*** Opening of RECORD EXTRACTS ***
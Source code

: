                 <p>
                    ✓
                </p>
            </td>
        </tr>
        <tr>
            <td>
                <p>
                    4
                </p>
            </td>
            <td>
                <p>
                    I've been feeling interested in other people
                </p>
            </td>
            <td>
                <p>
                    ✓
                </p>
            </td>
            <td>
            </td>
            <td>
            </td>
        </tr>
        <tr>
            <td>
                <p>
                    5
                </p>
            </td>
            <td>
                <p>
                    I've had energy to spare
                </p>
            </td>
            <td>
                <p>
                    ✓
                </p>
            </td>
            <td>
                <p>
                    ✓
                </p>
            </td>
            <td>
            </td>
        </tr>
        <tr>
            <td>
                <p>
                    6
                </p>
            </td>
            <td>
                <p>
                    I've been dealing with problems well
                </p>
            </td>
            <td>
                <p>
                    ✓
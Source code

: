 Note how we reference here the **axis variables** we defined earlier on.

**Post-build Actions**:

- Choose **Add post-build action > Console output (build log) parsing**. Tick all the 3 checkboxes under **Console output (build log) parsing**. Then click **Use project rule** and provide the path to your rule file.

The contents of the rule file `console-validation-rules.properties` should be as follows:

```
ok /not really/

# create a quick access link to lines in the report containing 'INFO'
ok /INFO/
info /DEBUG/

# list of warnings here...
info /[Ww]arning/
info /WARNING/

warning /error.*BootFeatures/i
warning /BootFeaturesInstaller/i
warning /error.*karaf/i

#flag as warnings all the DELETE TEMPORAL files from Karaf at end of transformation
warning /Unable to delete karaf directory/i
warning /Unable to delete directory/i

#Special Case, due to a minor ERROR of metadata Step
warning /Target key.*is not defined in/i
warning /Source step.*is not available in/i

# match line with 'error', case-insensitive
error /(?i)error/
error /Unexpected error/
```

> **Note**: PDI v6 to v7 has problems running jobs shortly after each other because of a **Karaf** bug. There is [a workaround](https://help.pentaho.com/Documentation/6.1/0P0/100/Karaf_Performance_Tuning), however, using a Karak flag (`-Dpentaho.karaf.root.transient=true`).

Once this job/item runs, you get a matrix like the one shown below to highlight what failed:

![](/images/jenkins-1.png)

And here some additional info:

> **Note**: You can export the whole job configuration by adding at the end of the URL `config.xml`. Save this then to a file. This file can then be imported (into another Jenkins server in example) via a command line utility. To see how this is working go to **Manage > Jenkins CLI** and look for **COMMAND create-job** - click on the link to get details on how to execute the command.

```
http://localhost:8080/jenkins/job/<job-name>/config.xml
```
*** Close of RECORD EXTRACTS ***
Show me every line in the data above that includes "been".

◆ RESPONSE BELOW:
                    I've been feeling interested in other people
                    I've been dealing with problems well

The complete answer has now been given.